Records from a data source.
-*-*-
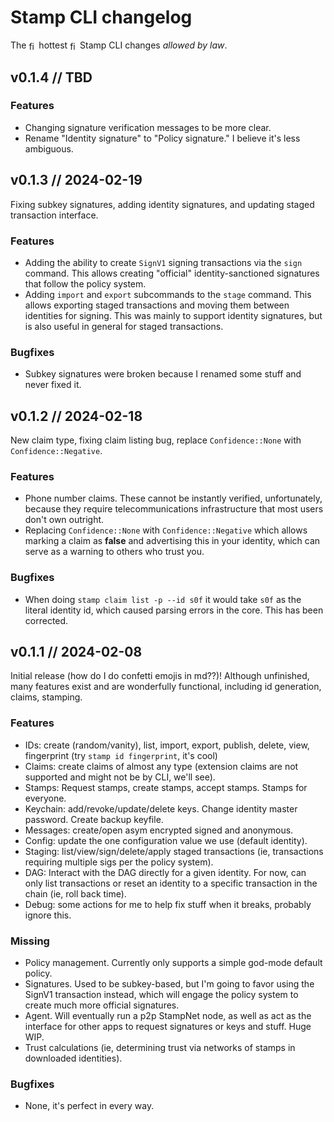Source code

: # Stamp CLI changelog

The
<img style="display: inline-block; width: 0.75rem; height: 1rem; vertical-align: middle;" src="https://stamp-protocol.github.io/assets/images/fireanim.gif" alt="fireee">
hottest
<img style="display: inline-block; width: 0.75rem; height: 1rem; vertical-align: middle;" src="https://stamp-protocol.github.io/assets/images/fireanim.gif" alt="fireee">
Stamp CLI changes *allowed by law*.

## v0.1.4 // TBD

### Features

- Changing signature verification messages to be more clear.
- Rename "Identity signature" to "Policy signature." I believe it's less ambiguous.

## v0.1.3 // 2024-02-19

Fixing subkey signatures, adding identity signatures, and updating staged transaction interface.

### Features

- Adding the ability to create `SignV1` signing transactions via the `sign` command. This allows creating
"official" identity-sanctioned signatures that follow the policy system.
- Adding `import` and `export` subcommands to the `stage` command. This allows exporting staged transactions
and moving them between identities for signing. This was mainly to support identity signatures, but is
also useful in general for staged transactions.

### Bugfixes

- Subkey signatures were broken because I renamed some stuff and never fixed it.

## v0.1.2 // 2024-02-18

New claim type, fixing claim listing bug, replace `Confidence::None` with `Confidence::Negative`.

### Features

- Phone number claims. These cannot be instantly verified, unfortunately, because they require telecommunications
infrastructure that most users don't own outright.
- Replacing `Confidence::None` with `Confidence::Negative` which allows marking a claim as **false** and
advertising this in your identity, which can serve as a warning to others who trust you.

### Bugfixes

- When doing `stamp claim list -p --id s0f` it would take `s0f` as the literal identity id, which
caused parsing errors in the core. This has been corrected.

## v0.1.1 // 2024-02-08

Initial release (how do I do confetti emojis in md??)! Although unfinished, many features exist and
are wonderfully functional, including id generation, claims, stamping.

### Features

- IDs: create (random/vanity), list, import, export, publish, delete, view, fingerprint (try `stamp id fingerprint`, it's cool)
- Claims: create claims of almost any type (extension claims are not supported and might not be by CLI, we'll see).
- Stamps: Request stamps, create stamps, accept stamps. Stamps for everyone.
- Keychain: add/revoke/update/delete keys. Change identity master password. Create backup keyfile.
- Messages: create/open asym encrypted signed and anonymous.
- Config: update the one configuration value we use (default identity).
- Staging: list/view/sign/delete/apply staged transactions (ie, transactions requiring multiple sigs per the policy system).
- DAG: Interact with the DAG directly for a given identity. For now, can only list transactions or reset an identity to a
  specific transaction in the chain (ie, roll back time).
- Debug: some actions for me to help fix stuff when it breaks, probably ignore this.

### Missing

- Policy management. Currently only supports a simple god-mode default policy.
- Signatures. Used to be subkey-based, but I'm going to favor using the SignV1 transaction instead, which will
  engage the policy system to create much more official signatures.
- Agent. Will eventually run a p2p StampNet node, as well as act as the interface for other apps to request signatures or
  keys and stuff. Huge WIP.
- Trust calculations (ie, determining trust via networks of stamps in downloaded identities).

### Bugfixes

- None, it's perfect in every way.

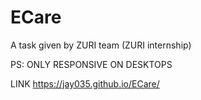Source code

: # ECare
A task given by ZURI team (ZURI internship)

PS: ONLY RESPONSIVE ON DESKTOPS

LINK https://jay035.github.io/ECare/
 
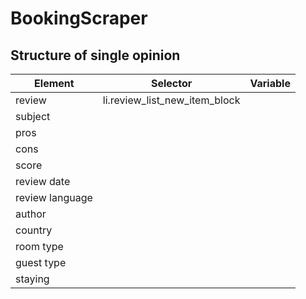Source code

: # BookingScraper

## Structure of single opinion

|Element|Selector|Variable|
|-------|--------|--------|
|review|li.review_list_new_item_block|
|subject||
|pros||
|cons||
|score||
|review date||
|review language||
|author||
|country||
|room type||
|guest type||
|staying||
-*-*-
Exercise description.
Look through the data and show every line containing "interface".

Solved exercise.
Fixing subkey signatures, adding identity signatures, and updating staged transaction interface.
- Agent. Will eventually run a p2p StampNet node, as well as act as the interface for other apps to request signatures or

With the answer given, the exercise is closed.